_WHAT YOU ARE ASKED TO DO:_ Take each line of the data that contains the string "différence" and copy it.

INFORMATION GIVEN below:

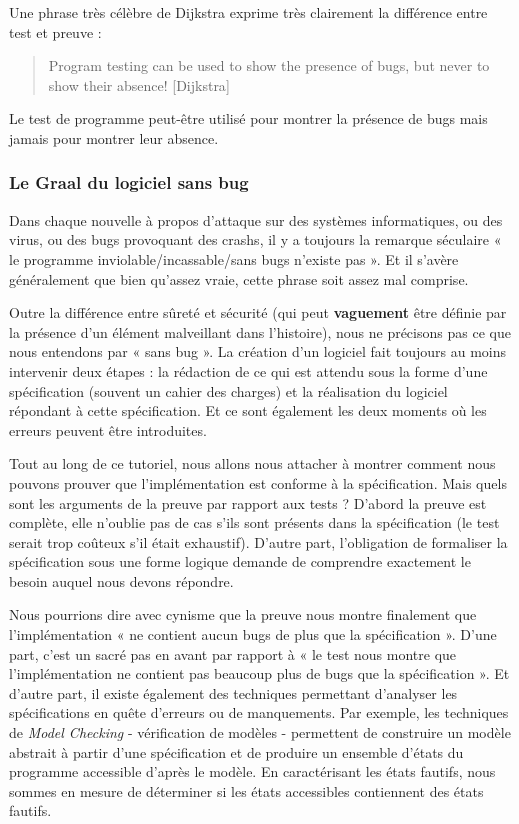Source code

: \documentclass[12pt,francais,]{scrbook}
\begin{document}
Une phrase très célèbre de Dijkstra exprime très clairement la
différence entre test et preuve :

\begin{quote}
Program testing can be used to show the presence of bugs, but never to
show their absence! \hfill {[}Dijkstra{]}
\end{quote}

Le test de programme peut-être utilisé pour montrer la présence de bugs
mais jamais pour montrer leur absence.

\subsubsection{Le Graal du logiciel sans
bug}\label{le-graal-du-logiciel-sans-bug}

Dans chaque nouvelle à propos d'attaque sur des systèmes informatiques,
ou des virus, ou des bugs provoquant des crashs, il y a toujours la
remarque séculaire « le programme inviolable/incassable/sans bugs
n'existe pas ». Et il s'avère généralement que bien qu'assez vraie,
cette phrase soit assez mal comprise.

Outre la différence entre sûreté et sécurité (qui peut
\textbf{vaguement} être définie par la présence d'un élément malveillant
dans l'histoire), nous ne précisons pas ce que nous entendons par « sans
bug ». La création d'un logiciel fait toujours au moins intervenir deux
étapes : la rédaction de ce qui est attendu sous la forme d'une
spécification (souvent un cahier des charges) et la réalisation du
logiciel répondant à cette spécification. Et ce sont également les deux
moments où les erreurs peuvent être introduites.

Tout au long de ce tutoriel, nous allons nous attacher à montrer comment
nous pouvons prouver que l'implémentation est conforme à la
spécification. Mais quels sont les arguments de la preuve par rapport
aux tests ? D'abord la preuve est complète, elle n'oublie pas de cas
s'ils sont présents dans la spécification (le test serait trop coûteux
s'il était exhaustif). D'autre part, l'obligation de formaliser la
spécification sous une forme logique demande de comprendre exactement le
besoin auquel nous devons répondre.

Nous pourrions dire avec cynisme que la preuve nous montre finalement
que l'implémentation « ne contient aucun bugs de plus que la
spécification ». D'une part, c'est un sacré pas en avant par rapport à «
le test nous montre que l'implémentation ne contient pas beaucoup plus
de bugs que la spécification ». Et d'autre part, il existe également des
techniques permettant d'analyser les spécifications en quête d'erreurs
ou de manquements. Par exemple, les techniques de \emph{Model Checking}
- vérification de modèles - permettent de construire un modèle abstrait
à partir d'une spécification et de produire un ensemble d'états du
programme accessible d'après le modèle. En caractérisant les états
fautifs, nous sommes en mesure de déterminer si les états accessibles
contiennent des états fautifs.
\end{document}
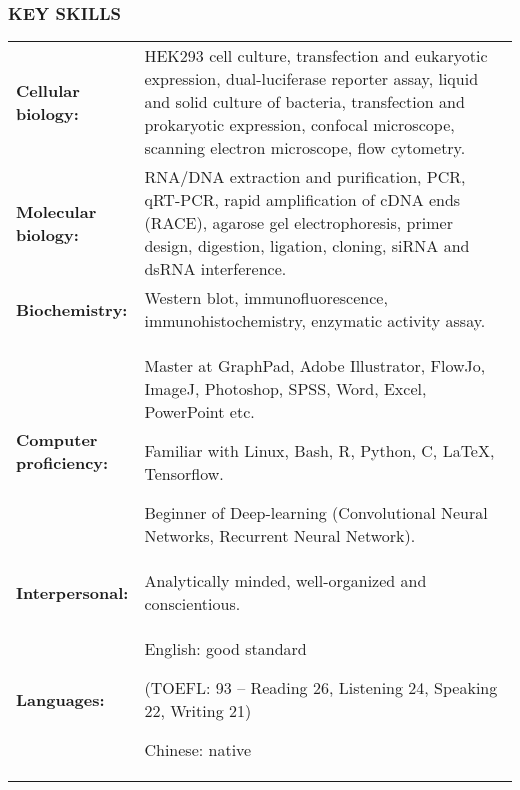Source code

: \documentclass[12pt]{article}
\begin{document}
\subsubsection*{KEY SKILLS}\label{Key skills}
\renewcommand\arraystretch{1.5}\tabcolsep=0pt
\begin{longtable}{p{0.25\linewidth}p{0.75\linewidth}}
    \textbf{Cellular biology:} & HEK293 cell culture, transfection and eukaryotic expression, dual-luciferase reporter assay, liquid and solid culture of bacteria, transfection and prokaryotic expression, confocal microscope, scanning electron microscope, flow cytometry. \\
    
    \textbf{Molecular biology:} & RNA/DNA extraction and purification, PCR, qRT-PCR, rapid amplification of cDNA ends (RACE), agarose gel electrophoresis, primer design, digestion, ligation, cloning, siRNA and dsRNA interference. \\
    
    \textbf{Biochemistry:} & Western blot, immunofluorescence, immunohistochemistry, enzymatic activity assay. \\
    
    \textbf{Computer proficiency:} & Master at GraphPad, Adobe Illustrator, FlowJo, ImageJ, Photoshop, SPSS, Word, Excel, PowerPoint etc. 
    
                                     Familiar with Linux, Bash, R, Python, C, \LaTeX, Tensorflow. 
                                     
                                     Beginner of Deep-learning (Convolutional Neural Networks, Recurrent Neural Network). \\
    
    \textbf{Interpersonal:} & Analytically minded, well-organized and conscientious. \\
    
    \textbf{Languages:} & English: good standard
    
                          (TOEFL: 93 – Reading 26, Listening 24, Speaking 22, Writing 21)
    
                          Chinese: native\\
    
    
\end{longtable}

\vspace{0.5cm}

\end{document}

End of INFORMATION GIVEN.

_TASK OUTPUT:_
différence entre test et preuve :
Outre la différence entre sûreté et sécurité (qui peut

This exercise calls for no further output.